Machine Learning: Introduction to Genetic Algorithms

I like starting my machine learning classes with genetic algorithms (which we'll abbreviate "GA" sometimes). Genetic algorithms are probably the least practical of the ML algorithms I cover, but I love starting with them because they're fascinating and they do a good job of introducing the "cost function" or "error function", and the idea of local and global optima -- concepts both important and common to most other ML algorithms.

The Introduction to "Machine Learning in Javascript" post provides a nice introduction and context for this post and the rest of the series.

Genetic algorithms are inspired by nature and evolution, which is seriously cool to me. It's no surprise, either, that artificial neural networks ("NN") are also modeled from biology: evolution is the best general-purpose learning algorithm we've experienced, and the brain is the best general-purpose problem solver we know. These are two very important pieces of our biological existence, and also two rapidly growing fields of artificial intelligence and machine learning study. While I'm tempted to talk more about the distinction I make between the GA's "learning algorithm" and the NN's "problem solver" terminology, we'll drop the topic of NNs altogether and concentrate on GAs... for now.

One phrase I used above is profoundly important: "general-purpose". For almost any specific computational problem, you can probably find an algorithm that solves it more efficiently than a GA. But that's not the point of this exercise, and it's also not the point of GAs. You use the GA not when you have a complex problem, but when you have a complex problem of problems. Or you may use it when you have a complicated set of disparate parameters.

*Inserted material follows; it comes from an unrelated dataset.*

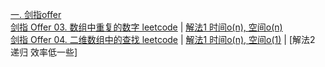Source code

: [一. 剑指offer](https://leetcode-cn.com/problem-list/xb9nqhhg/)  
[剑指 Offer 03. 数组中重复的数字 leetcode](https://leetcode-cn.com/problems/shu-zu-zhong-zhong-fu-de-shu-zi-lcof/) | [解法1 时间o(n), 空间o(n)](https://github.com/apollo007fd/cpp_programmer_notes/blob/main/leetcode/1_repeated_number_on_array.cpp)  
[剑指 Offer 04. 二维数组中的查找 leetcode](https://leetcode-cn.com/problems/er-wei-shu-zu-zhong-de-cha-zhao-lcof/) | [解法1 时间o(n), 空间o(1)](https://github.com/apollo007fd/cpp_programmer_notes/blob/main/leetcode/2_find_in_2D_array.cpp) | [解法2 递归 效率低一些]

One application that comes to mind is bipedal robot walking. It's damn hard to make robots walk on two legs. Hand-coding a walking routine will almost certainly fail. Even if you succeed in making a robot walk, the next robot that comes off the line might have a slightly different center of balance, and that algorithm you slaved over no longer works. Instead of enduring the inevitable heartbreak, you might use a GA to "teach the robot to learn to walk" rather than simply "teaching the robot to walk".

Let's build a GA in Javascript.

If you want to learn a whole lot more about machine learning, try my book Hands-on Machine Learning in JavaScript.

The Problem

Build a genetic algorithm in Javascript that reproduces the text "Hello, World!".

Naturally, everything starts with "Hello, World!" and so building a GA to reproduce that phrase is apropos. Note that this problem is highly contrived. At one point we're even going to type the phrase "Hello, World!" into the source code! Now that seems silly -- if you know the desired result, why program the algorithm in the first place? The answer is simple: this is a learning exercise. The next GA exercise (which will be in PHP) will be a little less contrived, but we need to start somewhere.

Genetic Algorithm Basics

The basic approach to GAs is to generate a bunch of "answer candidates" and use some sort of feedback to figure out how close the candidate is to optimal. Far-from-optimal candidates literally die and are never seen again. Close-to-optimal candidates combine with each other and maybe mutate slightly; this is an attempt to modify the candidates from time to time and see if they get closer to optimal or farther from optimal.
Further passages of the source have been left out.